## Exercise
The answer must be a single number: the count of lines in the records below that contain the word "documentclass".

Saved data entries
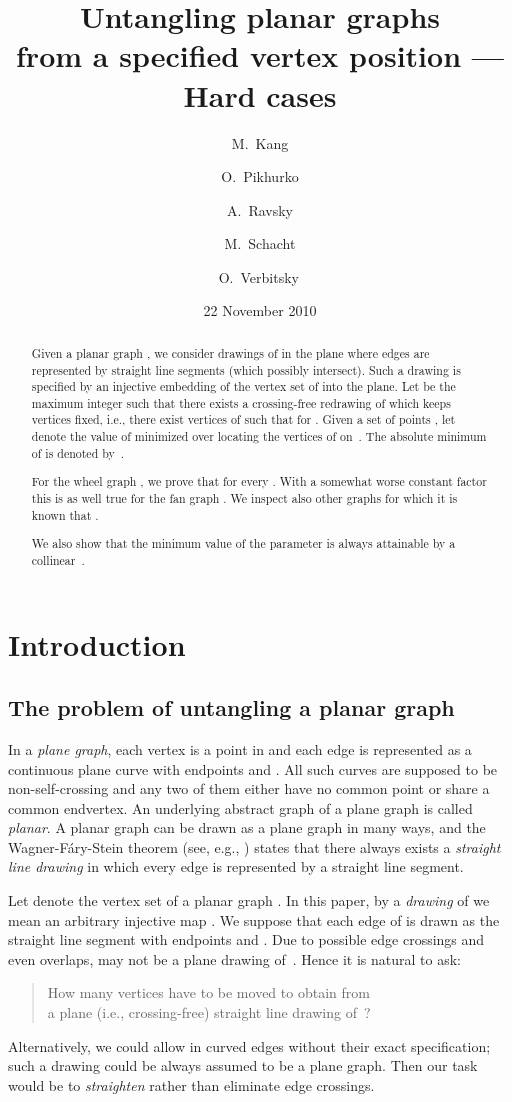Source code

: \documentclass[reqno,12pt]{amsart}
\title{Untangling planar graphs\\ from a specified vertex position
--- Hard cases}
\author{M.~Kang}
\author{O.~Pikhurko}
\author{A.~Ravsky}
\author{M.~Schacht}
\author{O.~Verbitsky\,}
\date{22 November 2010}
\begin{document}
 

\begin{abstract}
Given a planar graph ,
we consider drawings of  in the plane where edges are represented
by straight line segments (which possibly intersect).
Such a drawing is specified by an injective embedding 
of the vertex set of  into the plane.
Let  be the maximum integer   such that there exists
a crossing-free redrawing  of  which keeps  vertices
fixed, i.e., there exist  vertices  of  such that 
 for . Given a set of points , let
 denote the value of  minimized over 
locating the vertices of  on~.
The absolute minimum of  is denoted by~.

For the wheel graph , we prove that 
for every . With a somewhat worse constant factor this is as well true
for the fan graph . 
We inspect also other graphs for which it is known that .

We also show that the minimum value  of the parameter
 is always attainable by a collinear~.
\end{abstract}

\maketitle


\section{Introduction}\label{s:intro}
\subsection{The problem of untangling a planar graph}
In a \emph{plane graph}, each vertex  
is a point in   and each edge  
is represented as a continuous plane curve with endpoints  and .
All such curves are supposed to be non-self-crossing and any two of them
either have no common point or share a common endvertex.
An underlying abstract graph of a plane graph is called \emph{planar}.
A planar graph can be drawn as a plane graph in many ways, and
the Wagner-F\'ary-Stein theorem (see, e.g., \cite{NRa})
states that there always exists a \emph{straight line drawing}
in which every edge is represented by a straight line segment.

Let  denote the vertex set of a planar graph . In this paper,
by a \emph{drawing} of  we mean an arbitrary injective map
. We suppose that each edge 
of  is drawn as the straight line segment with endpoints 
and .
Due to possible edge crossings and even overlaps,
 may not be a plane drawing of~. Hence it is natural to ask:
\begin{quote}
How many vertices have to be moved to obtain from \\
a plane (i.e., crossing-free) straight line drawing of~?
\end{quote}
Alternatively, we could 
allow in  curved edges without their exact specification; such a drawing 
could be always assumed to be a plane graph. Then our task would be
to \emph{straighten}  rather than eliminate edge crossings.
\end{document}
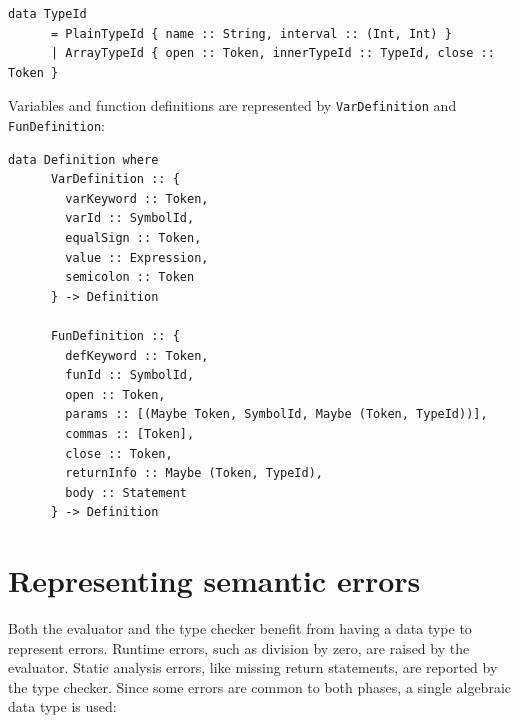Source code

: \documentclass[UdineBachThesis,american,11pt]{PhdThesis}
\begin{document}
  \begin{Verbatim}[gobble=4,fontsize=\small]
    data TypeId
      = PlainTypeId { name :: String, interval :: (Int, Int) }
      | ArrayTypeId { open :: Token, innerTypeId :: TypeId, close :: Token }
  \end{Verbatim}

  Variables and function definitions are represented by
  \mbox{\texttt{VarDefinition}} and \mbox{\texttt{FunDefinition}}:

  \begin{Verbatim}[gobble=4,fontsize=\small]
    data Definition where
      VarDefinition :: {
        varKeyword :: Token,
        varId :: SymbolId,
        equalSign :: Token,
        value :: Expression,
        semicolon :: Token
      } -> Definition

      FunDefinition :: {
        defKeyword :: Token,
        funId :: SymbolId,
        open :: Token,
        params :: [(Maybe Token, SymbolId, Maybe (Token, TypeId))],
        commas :: [Token],
        close :: Token,
        returnInfo :: Maybe (Token, TypeId),
        body :: Statement
      } -> Definition
  \end{Verbatim}

  \section{Representing semantic errors}

  Both the evaluator and the type checker benefit from having a data type to
  represent errors. Runtime errors, such as division by zero, are raised by the
  evaluator. Static analysis errors, like missing return statements, are
  reported by the type checker. Since some errors are common to both phases, a
  single algebraic data type is used:
\end{document}
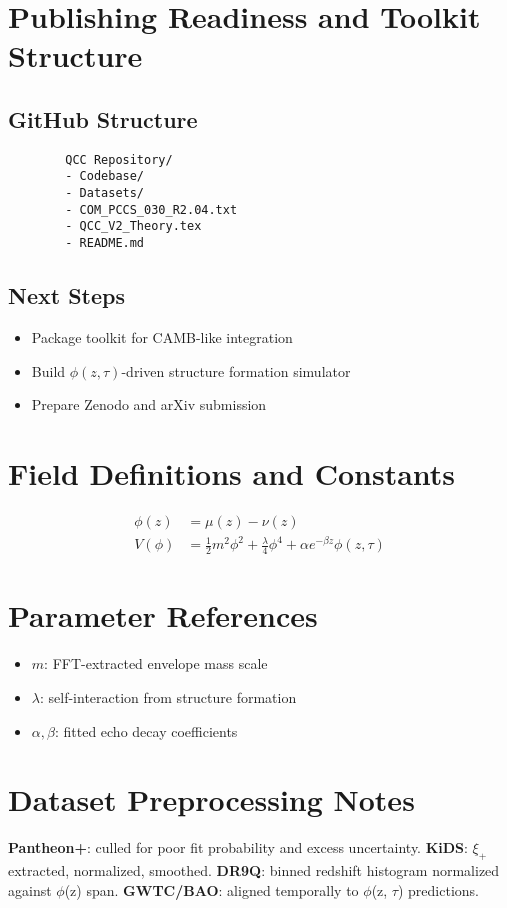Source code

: \documentclass[12pt]{article}
\begin{document}
	\section{Publishing Readiness and Toolkit Structure}
	\subsection{GitHub Structure}
	\begin{verbatim}
		QCC Repository/
		- Codebase/
		- Datasets/
		- COM_PCCS_030_R2.04.txt
		- QCC_V2_Theory.tex
		- README.md
	\end{verbatim}
	
	\subsection{Next Steps}
	\begin{itemize}
		\item Package toolkit for CAMB-like integration
		\item Build \( \phi(z, \tau) \)-driven structure formation simulator
		\item Prepare Zenodo and arXiv submission
	\end{itemize}
	
	\appendix
	\section{Field Definitions and Constants}
	\begin{align*}
		\phi(z) &= \mu(z) - \nu(z) \\
		V(\phi) &= \frac{1}{2} m^2 \phi^2 + \frac{\lambda}{4} \phi^4 + \alpha e^{-\beta z} \phi(z, \tau)
	\end{align*}
	
	\section{Parameter References}
	\begin{itemize}
		\item \( m \): FFT-extracted envelope mass scale
		\item \( \lambda \): self-interaction from structure formation
		\item \( \alpha, \beta \): fitted echo decay coefficients
	\end{itemize}
	
	\section{Dataset Preprocessing Notes}
	\textbf{Pantheon+}: culled for poor fit probability and excess uncertainty.  
	\textbf{KiDS}: $\xi_+$ extracted, normalized, smoothed.  
	\textbf{DR9Q}: binned redshift histogram normalized against $\phi$(z) span.  
	\textbf{GWTC/BAO}: aligned temporally to $\phi$(z, $\tau$) predictions.
	
\end{document}
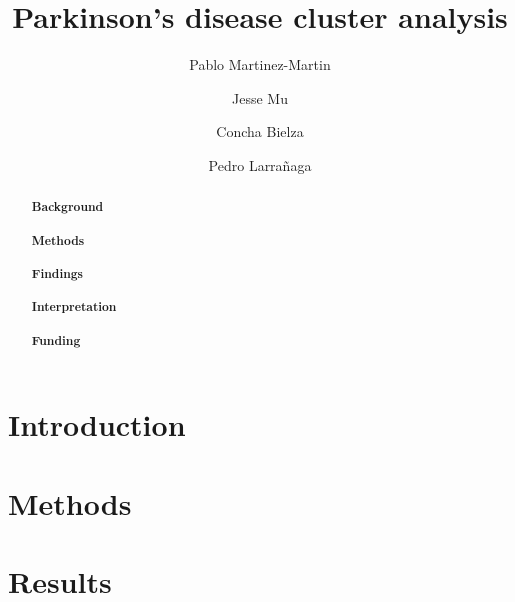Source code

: \documentclass[preprint,3p]{elsarticle} %
\begin{document}
\begin{frontmatter}
\title{Parkinson's disease cluster analysis}

\author[c3]{Pablo Martinez-Martin}
\author[bc]{Jesse Mu}
\author[cig]{Concha Bielza}
\author[cig]{Pedro Larra\~naga}
\address[c3]{Area of Applied Epidemiology, National Centre of Epidemiology and CIBERNED, Carlos III Institute of Health, Madrid, Spain}
\address[bc]{Department of Computer Science, Boston College, Chestnut Hill, Massachusetts, USA}
\address[cig]{Computational Intelligence Group, Polytechnic University of Madrid, Madrid, Spain}

\begin{abstract}
\paragraph{Background}
\paragraph{Methods}
\paragraph{Findings}
\paragraph{Interpretation}
\paragraph{Funding}
\end{abstract}


\end{frontmatter}


\section{Introduction}
\section{Methods}


\section{Results}
\end{document}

## Solution to this task
4